*WHAT IS NEEDED*:
Wherever the word "with" turns up in a line of the entries, copy that line.

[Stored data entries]
--- START ---

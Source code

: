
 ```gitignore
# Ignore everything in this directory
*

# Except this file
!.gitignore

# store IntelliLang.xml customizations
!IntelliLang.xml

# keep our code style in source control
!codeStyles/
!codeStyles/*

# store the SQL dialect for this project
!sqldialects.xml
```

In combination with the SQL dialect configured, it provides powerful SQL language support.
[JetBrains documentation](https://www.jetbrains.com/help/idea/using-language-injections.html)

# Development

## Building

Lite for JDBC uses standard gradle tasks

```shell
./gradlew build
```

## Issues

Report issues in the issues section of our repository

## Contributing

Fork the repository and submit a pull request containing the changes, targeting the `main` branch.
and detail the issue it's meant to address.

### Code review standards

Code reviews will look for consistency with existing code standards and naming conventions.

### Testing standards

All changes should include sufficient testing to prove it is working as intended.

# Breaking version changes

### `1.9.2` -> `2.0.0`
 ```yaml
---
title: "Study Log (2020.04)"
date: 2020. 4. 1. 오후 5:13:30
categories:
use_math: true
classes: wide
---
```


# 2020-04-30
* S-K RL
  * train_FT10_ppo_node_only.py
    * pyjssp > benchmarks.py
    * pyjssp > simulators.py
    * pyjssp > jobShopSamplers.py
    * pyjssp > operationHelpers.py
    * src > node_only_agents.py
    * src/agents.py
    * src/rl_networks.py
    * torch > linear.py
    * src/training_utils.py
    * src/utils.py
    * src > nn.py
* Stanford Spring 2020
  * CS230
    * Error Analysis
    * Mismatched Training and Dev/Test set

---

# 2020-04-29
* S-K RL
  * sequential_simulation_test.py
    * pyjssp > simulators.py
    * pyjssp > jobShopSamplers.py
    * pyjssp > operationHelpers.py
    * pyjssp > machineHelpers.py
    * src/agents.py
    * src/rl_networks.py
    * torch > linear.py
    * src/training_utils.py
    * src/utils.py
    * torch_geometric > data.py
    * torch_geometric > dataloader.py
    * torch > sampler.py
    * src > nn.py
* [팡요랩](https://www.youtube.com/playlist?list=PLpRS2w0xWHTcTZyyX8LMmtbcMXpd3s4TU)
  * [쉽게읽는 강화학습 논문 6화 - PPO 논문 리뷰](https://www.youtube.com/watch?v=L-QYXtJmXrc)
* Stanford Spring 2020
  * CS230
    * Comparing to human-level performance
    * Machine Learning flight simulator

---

--- END ---

*ANSWER TO THIS EXERCISE*:
In combination with the SQL dialect configured, it provides powerful SQL language support.
Code reviews will look for consistency with existing code standards and naming conventions.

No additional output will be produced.